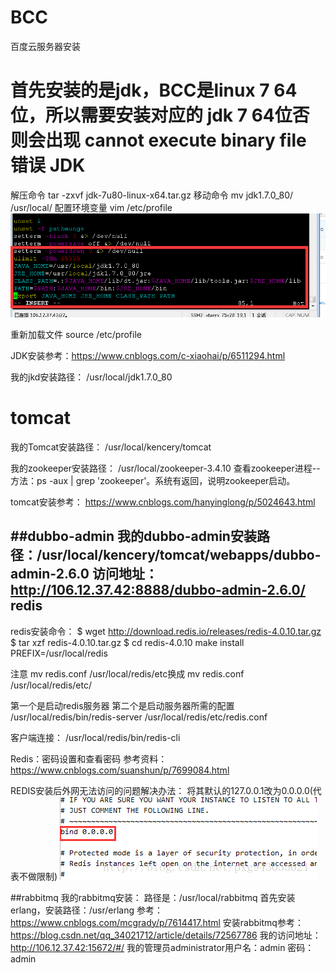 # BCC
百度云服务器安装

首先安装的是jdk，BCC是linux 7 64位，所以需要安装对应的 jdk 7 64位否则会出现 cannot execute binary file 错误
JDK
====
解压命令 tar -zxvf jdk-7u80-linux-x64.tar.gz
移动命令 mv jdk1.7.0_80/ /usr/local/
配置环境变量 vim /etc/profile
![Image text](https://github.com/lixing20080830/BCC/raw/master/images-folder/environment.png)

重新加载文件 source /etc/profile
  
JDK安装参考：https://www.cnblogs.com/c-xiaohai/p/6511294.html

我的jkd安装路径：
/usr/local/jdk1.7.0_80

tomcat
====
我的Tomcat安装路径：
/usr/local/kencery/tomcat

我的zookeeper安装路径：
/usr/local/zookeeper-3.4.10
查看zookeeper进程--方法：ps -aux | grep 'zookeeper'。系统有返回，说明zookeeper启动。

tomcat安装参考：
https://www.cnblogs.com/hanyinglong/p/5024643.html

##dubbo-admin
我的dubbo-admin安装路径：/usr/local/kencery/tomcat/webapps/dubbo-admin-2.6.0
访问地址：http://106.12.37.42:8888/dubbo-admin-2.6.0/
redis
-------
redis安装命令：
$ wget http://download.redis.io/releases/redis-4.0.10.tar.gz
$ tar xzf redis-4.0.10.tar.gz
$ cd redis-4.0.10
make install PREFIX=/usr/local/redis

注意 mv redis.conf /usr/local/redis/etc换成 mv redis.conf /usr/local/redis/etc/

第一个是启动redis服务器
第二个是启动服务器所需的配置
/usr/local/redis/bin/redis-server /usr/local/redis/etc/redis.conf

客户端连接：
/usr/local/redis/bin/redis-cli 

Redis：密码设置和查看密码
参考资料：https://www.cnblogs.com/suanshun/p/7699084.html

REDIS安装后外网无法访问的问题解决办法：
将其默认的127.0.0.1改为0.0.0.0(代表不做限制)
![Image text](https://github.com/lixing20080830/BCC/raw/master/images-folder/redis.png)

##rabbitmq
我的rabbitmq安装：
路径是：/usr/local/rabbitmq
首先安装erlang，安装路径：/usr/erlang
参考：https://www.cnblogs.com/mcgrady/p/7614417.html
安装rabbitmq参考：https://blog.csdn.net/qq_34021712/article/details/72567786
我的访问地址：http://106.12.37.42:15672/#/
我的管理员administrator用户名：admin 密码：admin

***

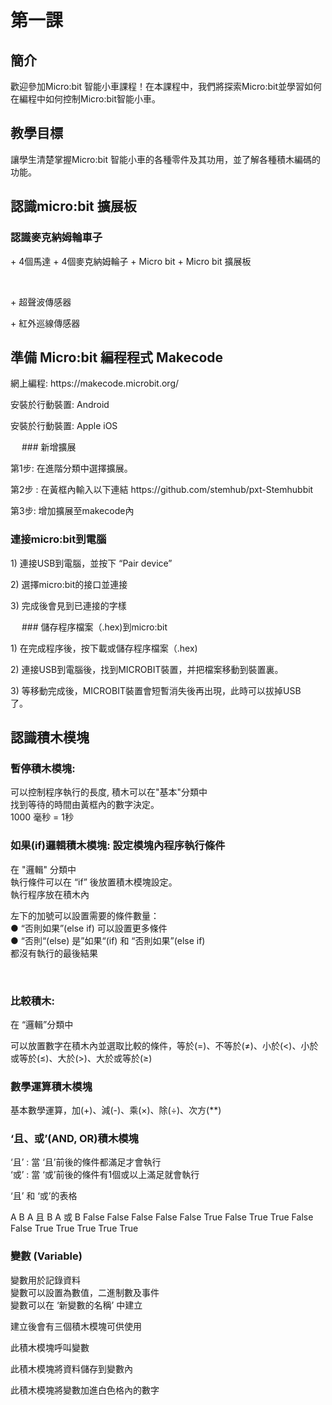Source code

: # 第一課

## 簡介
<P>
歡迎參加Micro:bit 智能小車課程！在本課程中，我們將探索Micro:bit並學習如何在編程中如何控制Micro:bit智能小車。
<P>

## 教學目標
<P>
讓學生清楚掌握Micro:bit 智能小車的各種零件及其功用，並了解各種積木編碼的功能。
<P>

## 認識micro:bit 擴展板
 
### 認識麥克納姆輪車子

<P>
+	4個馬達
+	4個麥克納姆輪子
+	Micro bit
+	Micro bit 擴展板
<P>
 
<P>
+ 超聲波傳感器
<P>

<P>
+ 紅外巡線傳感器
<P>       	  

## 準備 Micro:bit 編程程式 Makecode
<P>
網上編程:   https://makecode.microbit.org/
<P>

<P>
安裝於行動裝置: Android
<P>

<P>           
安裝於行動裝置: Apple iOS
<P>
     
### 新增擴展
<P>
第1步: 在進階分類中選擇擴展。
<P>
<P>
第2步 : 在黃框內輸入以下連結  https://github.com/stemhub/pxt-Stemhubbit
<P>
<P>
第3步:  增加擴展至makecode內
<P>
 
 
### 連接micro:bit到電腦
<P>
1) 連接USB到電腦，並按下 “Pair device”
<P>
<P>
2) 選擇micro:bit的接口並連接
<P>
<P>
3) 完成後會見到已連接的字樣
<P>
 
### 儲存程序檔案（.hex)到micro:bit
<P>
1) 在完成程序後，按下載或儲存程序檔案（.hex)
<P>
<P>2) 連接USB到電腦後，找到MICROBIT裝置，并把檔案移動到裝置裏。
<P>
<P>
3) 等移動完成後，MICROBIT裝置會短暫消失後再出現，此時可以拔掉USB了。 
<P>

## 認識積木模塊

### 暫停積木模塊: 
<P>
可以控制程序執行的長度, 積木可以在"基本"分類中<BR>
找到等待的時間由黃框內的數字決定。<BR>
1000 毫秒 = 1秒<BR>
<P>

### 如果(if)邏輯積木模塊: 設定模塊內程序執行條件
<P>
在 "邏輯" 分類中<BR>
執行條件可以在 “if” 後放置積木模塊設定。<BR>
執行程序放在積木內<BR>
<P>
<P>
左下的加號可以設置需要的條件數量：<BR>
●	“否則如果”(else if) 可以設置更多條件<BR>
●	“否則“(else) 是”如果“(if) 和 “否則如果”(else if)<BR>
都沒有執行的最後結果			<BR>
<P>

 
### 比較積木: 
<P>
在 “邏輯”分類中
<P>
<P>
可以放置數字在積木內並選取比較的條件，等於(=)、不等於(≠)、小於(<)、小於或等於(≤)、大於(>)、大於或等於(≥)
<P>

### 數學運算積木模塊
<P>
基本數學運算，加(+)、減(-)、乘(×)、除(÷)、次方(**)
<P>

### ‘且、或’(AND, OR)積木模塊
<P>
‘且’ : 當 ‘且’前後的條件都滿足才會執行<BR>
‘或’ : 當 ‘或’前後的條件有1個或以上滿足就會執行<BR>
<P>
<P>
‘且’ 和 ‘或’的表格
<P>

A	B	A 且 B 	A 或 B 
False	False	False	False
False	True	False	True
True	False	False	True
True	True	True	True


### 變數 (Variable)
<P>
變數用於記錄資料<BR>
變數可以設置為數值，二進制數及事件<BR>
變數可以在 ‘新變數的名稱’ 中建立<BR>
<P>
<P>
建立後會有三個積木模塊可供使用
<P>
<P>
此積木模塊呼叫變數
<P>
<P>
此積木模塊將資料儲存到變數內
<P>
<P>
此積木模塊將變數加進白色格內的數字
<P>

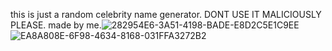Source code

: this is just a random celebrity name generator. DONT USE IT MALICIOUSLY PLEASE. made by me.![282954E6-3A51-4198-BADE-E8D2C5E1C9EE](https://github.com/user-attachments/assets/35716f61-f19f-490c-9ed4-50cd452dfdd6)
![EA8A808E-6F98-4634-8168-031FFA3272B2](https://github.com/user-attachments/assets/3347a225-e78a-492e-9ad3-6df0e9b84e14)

***

Reproduce, word for word and in full, only the lines above that start at the line with "make install PREFIX=/usr/local/redis" and run through the line with "参考：https://www.cnblogs.com/m", both ends included.

> **Solution to the problem**
make install PREFIX=/usr/local/redis

注意 mv redis.conf /usr/local/redis/etc换成 mv redis.conf /usr/local/redis/etc/

第一个是启动redis服务器
第二个是启动服务器所需的配置
/usr/local/redis/bin/redis-server /usr/local/redis/etc/redis.conf

客户端连接：
/usr/local/redis/bin/redis-cli 

Redis：密码设置和查看密码
参考资料：https://www.cnblogs.com/suanshun/p/7699084.html

REDIS安装后外网无法访问的问题解决办法：
将其默认的127.0.0.1改为0.0.0.0(代表不做限制)
![Image text](https://github.com/lixing20080830/BCC/raw/master/images-folder/redis.png)

##rabbitmq
我的rabbitmq安装：
路径是：/usr/local/rabbitmq
首先安装erlang，安装路径：/usr/erlang
参考：https://www.cnblogs.com/mcgrady/p/7614417.html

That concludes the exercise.